The Aachen penny of Charlemagne, a Carolingian silver coin, was found on 22 February 2008 in the foundations of the Palatine Chapel in Aachen, during archaeological work in the northeastern bay of the hexadecagon. This is the first discovery of coinage from the time of Charlemagne at Aachen.

== Description of the coin ==
The obverse of the coin features a cross in the centre, surrounded by the Latin inscription CARLVS REX FR[ancorum], which means Charles, King of the Fr[anks]; a cross is placed between FR and CARLVS as a separator. On the reverse, the famous monogram of Charlemagne is in the centre, with the v-shaped execution line. In the monetary reform of 792/794 it was determined that a pound would contain twenty shillings or 240 pennies. The introduction of the new monetary system with broadly unified coinage types (novi denarii) in the Frankish realm was decreed at the Council of Frankfurt in 794. On this coinage type, the relevant mint is named on the reverse inscription - in the case of the Aachen penny found in 2007, the inscription is METVLLO. The silver penny was, therefore, minted in the period after 794 in the city of Melle, in Poitou-Charentes (modern-day France).
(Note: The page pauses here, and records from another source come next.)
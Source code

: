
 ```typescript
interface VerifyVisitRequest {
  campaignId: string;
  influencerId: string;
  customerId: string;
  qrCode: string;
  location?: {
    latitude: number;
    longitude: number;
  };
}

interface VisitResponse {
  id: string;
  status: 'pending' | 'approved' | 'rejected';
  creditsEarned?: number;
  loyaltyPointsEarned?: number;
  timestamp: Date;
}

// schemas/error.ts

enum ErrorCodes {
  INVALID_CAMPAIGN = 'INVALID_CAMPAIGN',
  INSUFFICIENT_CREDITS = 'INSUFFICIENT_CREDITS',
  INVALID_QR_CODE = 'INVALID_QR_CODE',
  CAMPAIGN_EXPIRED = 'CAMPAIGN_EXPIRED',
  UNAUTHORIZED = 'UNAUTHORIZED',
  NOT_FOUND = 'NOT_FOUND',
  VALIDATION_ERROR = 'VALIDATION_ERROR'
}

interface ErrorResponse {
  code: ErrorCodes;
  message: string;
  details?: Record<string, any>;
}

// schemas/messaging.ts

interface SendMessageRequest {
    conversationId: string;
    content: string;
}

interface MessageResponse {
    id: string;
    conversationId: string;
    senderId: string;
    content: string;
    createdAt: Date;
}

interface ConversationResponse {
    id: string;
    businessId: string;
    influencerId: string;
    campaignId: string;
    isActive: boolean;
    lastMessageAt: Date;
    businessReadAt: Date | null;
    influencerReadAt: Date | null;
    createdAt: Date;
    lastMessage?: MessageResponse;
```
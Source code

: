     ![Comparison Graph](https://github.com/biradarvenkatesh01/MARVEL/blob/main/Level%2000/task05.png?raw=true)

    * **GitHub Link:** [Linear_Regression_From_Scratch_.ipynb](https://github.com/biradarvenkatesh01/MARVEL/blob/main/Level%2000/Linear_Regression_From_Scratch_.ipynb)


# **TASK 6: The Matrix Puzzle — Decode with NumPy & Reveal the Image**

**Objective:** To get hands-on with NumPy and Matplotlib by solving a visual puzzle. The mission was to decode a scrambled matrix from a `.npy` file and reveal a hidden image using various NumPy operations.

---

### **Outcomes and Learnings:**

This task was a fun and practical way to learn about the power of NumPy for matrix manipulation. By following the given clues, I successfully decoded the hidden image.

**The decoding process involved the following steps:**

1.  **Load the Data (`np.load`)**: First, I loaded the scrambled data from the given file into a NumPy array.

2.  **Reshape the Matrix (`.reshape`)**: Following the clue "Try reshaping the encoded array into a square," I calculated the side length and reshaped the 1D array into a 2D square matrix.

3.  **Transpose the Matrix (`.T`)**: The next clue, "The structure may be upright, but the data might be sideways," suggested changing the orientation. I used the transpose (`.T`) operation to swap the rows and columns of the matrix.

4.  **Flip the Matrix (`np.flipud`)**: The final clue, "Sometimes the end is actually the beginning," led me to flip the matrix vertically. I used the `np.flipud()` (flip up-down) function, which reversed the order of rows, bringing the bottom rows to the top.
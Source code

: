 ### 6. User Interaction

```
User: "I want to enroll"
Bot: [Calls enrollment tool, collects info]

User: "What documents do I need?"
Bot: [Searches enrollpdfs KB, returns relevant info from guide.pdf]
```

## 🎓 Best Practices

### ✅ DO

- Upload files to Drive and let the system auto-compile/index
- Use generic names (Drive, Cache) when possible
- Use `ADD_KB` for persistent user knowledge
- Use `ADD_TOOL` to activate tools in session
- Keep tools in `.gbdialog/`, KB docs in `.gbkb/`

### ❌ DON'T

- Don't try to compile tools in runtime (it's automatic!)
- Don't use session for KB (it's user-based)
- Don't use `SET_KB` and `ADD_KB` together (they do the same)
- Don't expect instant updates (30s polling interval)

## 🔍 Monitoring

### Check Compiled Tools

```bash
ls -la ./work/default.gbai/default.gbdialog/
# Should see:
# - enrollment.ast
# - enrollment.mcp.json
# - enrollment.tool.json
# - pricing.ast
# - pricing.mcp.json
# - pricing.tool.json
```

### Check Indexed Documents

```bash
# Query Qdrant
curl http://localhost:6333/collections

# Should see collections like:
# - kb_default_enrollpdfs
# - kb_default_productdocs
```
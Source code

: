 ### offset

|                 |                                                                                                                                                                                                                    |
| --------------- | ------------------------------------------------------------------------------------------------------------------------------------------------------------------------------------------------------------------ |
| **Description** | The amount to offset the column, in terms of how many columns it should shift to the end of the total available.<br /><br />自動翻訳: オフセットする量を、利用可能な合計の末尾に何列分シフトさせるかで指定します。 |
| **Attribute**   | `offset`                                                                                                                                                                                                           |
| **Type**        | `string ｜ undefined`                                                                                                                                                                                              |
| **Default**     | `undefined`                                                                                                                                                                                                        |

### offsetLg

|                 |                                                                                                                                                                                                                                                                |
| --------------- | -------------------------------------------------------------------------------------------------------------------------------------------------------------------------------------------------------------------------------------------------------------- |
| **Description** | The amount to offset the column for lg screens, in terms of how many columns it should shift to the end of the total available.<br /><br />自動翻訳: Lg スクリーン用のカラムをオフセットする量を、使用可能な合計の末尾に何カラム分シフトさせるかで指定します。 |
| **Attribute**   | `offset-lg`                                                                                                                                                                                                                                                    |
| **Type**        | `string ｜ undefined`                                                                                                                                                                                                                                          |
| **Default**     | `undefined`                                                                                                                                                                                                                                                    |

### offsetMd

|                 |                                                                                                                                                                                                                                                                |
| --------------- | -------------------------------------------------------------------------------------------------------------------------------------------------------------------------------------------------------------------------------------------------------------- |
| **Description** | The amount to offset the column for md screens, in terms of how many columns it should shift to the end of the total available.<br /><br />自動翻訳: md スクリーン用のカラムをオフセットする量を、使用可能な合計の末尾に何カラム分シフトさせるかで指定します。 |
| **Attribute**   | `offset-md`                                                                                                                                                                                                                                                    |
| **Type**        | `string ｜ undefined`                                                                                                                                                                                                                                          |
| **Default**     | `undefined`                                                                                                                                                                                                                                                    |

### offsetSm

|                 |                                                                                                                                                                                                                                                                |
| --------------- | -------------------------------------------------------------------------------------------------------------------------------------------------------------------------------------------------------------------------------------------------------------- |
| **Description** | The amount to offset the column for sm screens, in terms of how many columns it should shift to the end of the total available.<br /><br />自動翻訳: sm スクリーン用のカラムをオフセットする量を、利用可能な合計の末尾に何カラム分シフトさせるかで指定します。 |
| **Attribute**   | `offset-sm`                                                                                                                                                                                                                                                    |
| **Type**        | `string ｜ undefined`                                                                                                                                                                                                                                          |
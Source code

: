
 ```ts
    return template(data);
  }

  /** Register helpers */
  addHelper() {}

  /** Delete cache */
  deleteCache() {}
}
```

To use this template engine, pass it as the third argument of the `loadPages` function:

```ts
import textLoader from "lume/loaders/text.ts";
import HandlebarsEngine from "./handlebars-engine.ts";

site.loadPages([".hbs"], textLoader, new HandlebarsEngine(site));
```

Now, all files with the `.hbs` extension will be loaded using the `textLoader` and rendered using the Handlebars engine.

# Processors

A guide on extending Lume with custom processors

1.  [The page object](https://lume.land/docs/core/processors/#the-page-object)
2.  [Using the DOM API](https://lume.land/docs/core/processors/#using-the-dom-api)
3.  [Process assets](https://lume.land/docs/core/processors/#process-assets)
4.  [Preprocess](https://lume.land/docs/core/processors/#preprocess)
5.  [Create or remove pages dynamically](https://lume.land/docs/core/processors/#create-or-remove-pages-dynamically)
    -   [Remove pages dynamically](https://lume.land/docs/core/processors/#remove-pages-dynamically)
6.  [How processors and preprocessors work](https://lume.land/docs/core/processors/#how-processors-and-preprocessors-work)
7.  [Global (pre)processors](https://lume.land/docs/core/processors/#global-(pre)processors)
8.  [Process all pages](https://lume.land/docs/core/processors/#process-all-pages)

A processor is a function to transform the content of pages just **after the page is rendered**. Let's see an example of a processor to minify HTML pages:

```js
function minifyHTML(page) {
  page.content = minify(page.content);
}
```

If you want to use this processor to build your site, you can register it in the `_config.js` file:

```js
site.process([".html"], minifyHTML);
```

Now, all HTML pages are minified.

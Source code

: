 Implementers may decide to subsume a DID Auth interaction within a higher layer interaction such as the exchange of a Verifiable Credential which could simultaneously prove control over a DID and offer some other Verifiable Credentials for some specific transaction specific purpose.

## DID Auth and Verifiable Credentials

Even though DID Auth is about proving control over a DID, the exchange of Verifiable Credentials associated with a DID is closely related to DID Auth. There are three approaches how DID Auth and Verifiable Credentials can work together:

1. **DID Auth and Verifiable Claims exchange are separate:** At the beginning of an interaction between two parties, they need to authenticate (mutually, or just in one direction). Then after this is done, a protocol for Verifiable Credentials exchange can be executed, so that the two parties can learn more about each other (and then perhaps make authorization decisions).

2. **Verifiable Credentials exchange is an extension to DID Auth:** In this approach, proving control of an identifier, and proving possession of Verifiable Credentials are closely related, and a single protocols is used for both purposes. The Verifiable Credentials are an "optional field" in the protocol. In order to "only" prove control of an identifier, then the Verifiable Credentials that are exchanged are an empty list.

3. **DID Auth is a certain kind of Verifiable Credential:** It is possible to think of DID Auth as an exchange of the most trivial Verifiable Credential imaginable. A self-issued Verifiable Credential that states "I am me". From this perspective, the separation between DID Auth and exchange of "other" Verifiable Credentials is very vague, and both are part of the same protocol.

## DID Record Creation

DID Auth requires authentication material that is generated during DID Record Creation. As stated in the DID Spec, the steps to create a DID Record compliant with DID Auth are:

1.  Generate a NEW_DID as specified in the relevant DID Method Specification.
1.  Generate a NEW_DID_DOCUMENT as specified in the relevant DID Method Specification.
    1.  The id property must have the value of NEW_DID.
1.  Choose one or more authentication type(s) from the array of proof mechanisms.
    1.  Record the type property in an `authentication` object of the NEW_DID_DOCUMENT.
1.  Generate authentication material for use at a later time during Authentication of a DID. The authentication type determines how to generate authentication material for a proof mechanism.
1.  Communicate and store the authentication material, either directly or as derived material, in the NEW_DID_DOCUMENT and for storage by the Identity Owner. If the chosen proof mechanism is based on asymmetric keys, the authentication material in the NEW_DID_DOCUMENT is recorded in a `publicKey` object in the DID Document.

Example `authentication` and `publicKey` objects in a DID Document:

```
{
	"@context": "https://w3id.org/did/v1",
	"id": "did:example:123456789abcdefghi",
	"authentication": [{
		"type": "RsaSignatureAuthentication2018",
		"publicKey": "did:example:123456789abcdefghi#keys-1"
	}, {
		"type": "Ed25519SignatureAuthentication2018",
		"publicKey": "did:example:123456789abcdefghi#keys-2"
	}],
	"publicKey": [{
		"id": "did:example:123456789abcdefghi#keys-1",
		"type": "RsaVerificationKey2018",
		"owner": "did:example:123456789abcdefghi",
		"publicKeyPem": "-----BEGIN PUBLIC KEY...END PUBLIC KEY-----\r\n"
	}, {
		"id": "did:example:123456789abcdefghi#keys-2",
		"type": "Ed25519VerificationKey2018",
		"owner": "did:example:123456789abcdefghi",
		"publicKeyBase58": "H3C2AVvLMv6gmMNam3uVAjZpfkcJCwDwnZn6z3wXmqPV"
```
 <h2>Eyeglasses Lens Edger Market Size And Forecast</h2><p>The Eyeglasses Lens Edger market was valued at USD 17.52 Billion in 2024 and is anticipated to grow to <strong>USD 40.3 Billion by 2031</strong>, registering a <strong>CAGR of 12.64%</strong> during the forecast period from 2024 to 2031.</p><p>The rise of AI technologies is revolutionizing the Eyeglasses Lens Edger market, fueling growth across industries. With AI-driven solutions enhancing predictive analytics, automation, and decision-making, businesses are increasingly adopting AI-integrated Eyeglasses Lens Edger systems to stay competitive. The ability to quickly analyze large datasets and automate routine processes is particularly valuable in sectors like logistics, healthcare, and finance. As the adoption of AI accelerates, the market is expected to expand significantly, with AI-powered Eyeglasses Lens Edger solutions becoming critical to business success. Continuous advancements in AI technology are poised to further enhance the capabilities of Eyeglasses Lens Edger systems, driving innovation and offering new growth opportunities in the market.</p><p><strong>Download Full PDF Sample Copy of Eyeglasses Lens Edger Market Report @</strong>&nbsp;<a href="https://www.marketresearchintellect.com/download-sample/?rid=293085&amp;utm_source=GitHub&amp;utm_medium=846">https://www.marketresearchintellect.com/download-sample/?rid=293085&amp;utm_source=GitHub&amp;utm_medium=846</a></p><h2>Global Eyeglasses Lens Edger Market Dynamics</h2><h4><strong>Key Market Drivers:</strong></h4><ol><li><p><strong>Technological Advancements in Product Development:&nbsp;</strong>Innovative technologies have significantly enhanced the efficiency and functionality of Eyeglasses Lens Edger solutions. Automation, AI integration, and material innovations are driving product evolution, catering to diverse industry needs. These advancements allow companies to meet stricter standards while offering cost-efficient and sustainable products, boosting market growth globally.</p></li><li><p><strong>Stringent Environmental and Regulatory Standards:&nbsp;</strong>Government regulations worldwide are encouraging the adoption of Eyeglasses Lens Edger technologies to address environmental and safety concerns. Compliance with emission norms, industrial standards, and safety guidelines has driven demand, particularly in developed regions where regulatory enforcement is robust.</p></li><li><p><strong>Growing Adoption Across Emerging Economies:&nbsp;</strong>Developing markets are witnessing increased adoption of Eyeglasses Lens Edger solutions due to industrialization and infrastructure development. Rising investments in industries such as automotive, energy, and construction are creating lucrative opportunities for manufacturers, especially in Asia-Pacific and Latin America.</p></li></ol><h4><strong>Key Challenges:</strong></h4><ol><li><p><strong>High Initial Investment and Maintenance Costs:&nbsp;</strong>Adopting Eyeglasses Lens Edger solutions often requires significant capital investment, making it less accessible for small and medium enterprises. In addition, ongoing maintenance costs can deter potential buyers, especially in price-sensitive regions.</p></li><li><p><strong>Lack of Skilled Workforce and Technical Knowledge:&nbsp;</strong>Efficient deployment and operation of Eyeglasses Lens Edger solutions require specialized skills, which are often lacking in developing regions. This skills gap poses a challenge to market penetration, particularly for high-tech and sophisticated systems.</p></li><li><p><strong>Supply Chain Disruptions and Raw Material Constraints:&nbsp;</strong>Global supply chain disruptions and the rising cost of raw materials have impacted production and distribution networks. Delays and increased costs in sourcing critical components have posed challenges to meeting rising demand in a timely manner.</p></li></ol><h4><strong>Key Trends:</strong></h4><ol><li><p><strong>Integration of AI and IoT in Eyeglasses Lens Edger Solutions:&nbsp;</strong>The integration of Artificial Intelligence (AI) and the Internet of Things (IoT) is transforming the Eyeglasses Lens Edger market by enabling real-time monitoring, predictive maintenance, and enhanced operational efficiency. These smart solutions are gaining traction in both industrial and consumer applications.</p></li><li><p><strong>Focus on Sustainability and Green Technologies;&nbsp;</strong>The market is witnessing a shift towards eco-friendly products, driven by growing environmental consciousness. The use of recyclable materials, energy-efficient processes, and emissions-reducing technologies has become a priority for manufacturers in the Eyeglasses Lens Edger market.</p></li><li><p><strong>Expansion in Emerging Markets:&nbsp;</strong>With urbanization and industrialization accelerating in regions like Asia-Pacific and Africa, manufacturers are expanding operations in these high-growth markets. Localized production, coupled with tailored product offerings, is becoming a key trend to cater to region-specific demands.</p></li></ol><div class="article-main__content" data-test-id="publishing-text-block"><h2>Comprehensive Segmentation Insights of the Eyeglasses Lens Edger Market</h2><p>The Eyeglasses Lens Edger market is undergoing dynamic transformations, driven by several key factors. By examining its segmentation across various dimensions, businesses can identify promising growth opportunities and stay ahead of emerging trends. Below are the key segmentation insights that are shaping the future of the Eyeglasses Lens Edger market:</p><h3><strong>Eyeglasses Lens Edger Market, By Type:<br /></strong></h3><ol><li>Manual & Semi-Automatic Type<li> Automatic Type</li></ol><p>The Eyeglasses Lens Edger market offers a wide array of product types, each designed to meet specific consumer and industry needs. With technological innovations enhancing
== Archaeological significance ==
The coin was probably deposited during the construction of the Palatine chapel, before the floor was completed. Ulrike Hecker said, "The coin was found in the backfill from the excavation of the grave of 1910, which was made in an area of intact flooring. This origin leads to the conclusion that the Carolingian floor was first laid after 794." The penny, then, along with dendrochronological finds and the literary records of Einhard and Sigebert of Gembloux, is of great significance for dating the beginning of construction of the Carolingian Palatine Chapel, which according to this latest discovery can only be dated "soon after 795."